RAÇAS BOVINAS PARA O BRASIL - A propaganda que entra pelos olhos - Touro Zebu, bovino da melhor variedade indiana, escolhido pelo Jardim Zoológico de Palermo, em Buenos Aires
Imagem e legenda publicadas na página 100-A

Terão que fixar o critério definitivo em certas raças, abandonando o inadequado zebu indiano, em que estão os criadores mineiros, mesmo alguns progressistas, incrivelmente empenhados, sem convencer-se todavia de que a essa raça faltam afinidades biológicas essenciais com os bovinos propriamente ditos, de onde vem a rápida degeneração de sua descendência; que é inferior para o abate pelo ordinário de sua carne e seu enorme esqueleto, e que, além disso, não é raça leiteira, o que deve ser decisivo, porque na forma de criação em pequena escala, a leiteria é um fim primordial.

As escolas de demonstração, como as está planejando o governo de Minas, vão produzir a este respeito rápidas evidências, imprimindo rumos firmes ao critério em matéria de raças. Já há apreciáveis iniciativas, de fazendeiros ilustrados que importaram reprodutores de boas raças, destacando entre elas a Schwitz, cujos cruzamentos sobre o excelente gado autóctone chamado caracu – análogo ao nosso forte e frugal gado chaquenho – têm um porvir indubitável.

Também importam muito Holandês; mas deverão deixá-lo, porque essa raça carece de condições no sentido da carne, é lenta para crescer e frouxa para o trabalho, é pouco resistente a epizootias e sua abundância leiteira é enganosa pelo baixíssimo teor de gordura que a caracteriza.

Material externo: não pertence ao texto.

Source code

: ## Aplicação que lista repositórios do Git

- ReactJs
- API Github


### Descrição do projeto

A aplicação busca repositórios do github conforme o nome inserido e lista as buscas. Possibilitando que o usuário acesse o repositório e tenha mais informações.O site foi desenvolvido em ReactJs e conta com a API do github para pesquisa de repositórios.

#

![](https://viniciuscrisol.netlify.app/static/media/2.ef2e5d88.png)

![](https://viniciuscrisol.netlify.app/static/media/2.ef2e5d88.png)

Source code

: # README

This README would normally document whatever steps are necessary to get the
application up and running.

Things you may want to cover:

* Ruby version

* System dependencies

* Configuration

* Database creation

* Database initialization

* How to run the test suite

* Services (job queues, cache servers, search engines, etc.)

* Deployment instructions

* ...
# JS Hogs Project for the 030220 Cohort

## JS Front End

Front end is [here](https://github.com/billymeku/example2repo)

RAÇAS BOVINAS PARA O BRASIL - A propaganda que entra pelos olhos - Um touro Devon - Ambos são rústicos, resistentes às epizootias  fortes para o trabalho. Mas o Devon tem maior peso, carne fina, precocidade e muito leite,  melhora com uma seleção racional, ainda que seja em campos pobres, enquanto o Zebu carece daquelas condições e degenera ao terceiro cruzamento por falta de afinidades biológicas com as raças bovinas. A estética diz algo mais...
Imagem e legenda publicadas na página 100-A

O Schwitz, o Devon e o Flamenco – da variedade que cultiva nosso veterano criador d. Narciso Lozano na vivenda Plomer – são as raças indicadas para carne, leite e trabalho – e são ademais as que melhor resistirão sempre aos rigores do clima e às doenças locais, por sua rusticidade e robustez específica.

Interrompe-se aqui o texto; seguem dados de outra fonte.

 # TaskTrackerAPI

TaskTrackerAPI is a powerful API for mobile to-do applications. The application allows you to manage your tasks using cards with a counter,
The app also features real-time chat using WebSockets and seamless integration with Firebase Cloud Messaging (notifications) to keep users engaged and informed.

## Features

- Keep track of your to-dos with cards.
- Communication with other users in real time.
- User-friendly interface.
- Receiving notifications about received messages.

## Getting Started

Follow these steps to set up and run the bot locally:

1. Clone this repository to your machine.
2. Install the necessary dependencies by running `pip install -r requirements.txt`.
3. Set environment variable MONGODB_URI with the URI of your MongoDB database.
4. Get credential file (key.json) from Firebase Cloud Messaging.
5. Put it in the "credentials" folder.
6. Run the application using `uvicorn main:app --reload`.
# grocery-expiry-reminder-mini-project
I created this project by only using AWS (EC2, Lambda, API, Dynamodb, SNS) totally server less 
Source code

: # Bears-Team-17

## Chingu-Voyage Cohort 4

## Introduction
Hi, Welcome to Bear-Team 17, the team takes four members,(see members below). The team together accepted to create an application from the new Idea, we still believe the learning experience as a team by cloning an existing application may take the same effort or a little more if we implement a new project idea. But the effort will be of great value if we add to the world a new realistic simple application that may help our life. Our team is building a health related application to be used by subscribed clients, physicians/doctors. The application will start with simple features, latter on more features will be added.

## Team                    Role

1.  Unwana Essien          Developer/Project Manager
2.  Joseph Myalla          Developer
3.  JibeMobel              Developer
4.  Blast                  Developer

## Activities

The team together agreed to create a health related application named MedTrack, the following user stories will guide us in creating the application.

Destas três raças, a Schwitz, como disse, está já sendo provada em vários pontos; a Devon está ensaiada em Rio Grande, onde foi introduzida e cultivada com todo êxito pelo doutor Assis Brasil – que é um convincente propagandista de progressos agrários com o livro e com o fato, tendo-se convertido sua notável obra Cultura dos Campos em um evangelho inspirador e em um guia familiar para milhares de proprietários rurais do Brasil [1]; e pelo que faz à raça Flamenca, se imporá lá, quando for ensaiada, por sua precocidade, seu grande tamanho, sua força muscular, sua excelente condição para consumo e sua grande produção de leite, com gordura de 4 a 6 por cento, segundo a época do ano e a forragem.

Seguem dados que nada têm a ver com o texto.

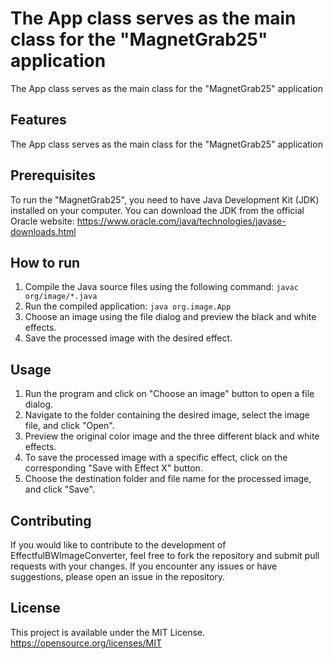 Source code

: # The App class serves as the main class for the "MagnetGrab25" application

The App class serves as the main class for the "MagnetGrab25" application

## Features

The App class serves as the main class for the "MagnetGrab25" application

## Prerequisites

To run the  "MagnetGrab25", you need to have Java Development Kit (JDK) installed on your computer. You can download the JDK from the official Oracle website: https://www.oracle.com/java/technologies/javase-downloads.html

## How to run

1. Compile the Java source files using the following command: `javac org/image/*.java`
2. Run the compiled application: `java org.image.App`
3. Choose an image using the file dialog and preview the black and white effects.
4. Save the processed image with the desired effect.

## Usage

1. Run the program and click on "Choose an image" button to open a file dialog.
2. Navigate to the folder containing the desired image, select the image file, and click "Open".
3. Preview the original color image and the three different black and white effects.
4. To save the processed image with a specific effect, click on the corresponding "Save with Effect X" button.
5. Choose the destination folder and file name for the processed image, and click "Save".

## Contributing

If you would like to contribute to the development of EffectfulBWImageConverter, feel free to fork the repository and submit pull requests with your changes. If you encounter any issues or have suggestions, please open an issue in the repository.

## License

This project is available under the MIT License. https://opensource.org/licenses/MIT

DO CAFEZAL AO TAMBO (N.E. - regionalismo gaúcho: estabelecimento onde são mantidas as vacas para a venda do leite) - Evolução pecuária no Estado do Rio de Janeiro - Vaca Schwitz importada e cria pura nascida no país (Fazenda Santa Cecília, do doutor Rodrigues Peixoto. Estação Volta Redonda)
Imagem e legenda publicadas na página 102-A

As outras raças que criamos na Argentina não são aconselháveis ali, pois se bem o Hereford e o Polled Angus prosperariam provavelmente, não são raças úteis para leiteria – e a leiteria é um programa dominante em um país de 18 a 20 milhões de consumidores, com tarifas protecionistas e produção todavia limitada a menos da metade da cifra que, em manteiga, queijos e leite, pode consumir, segundo se denuncia pelos altos preços desses artigos.

A manteiga vale no Brasil de 4.000 a 5.000 réis o quilo (feita no país), ou seja de 3 nacionais a 3.60, e o leite é vendido no Rio a 400 réis o litro (30 centavos), pagando-se 150 réis (11 centavos) ao produtor, que aqui apenas obtém quatro a cinco centavos, um mês pelo outro. Com estes preços é óbvio que se pode ampliar a produção atual sem temor de que falte a demanda, pois o que faria uma maior oferta seria baixar os preços, que ainda à metade dos atuais resultariam muito remunerativos.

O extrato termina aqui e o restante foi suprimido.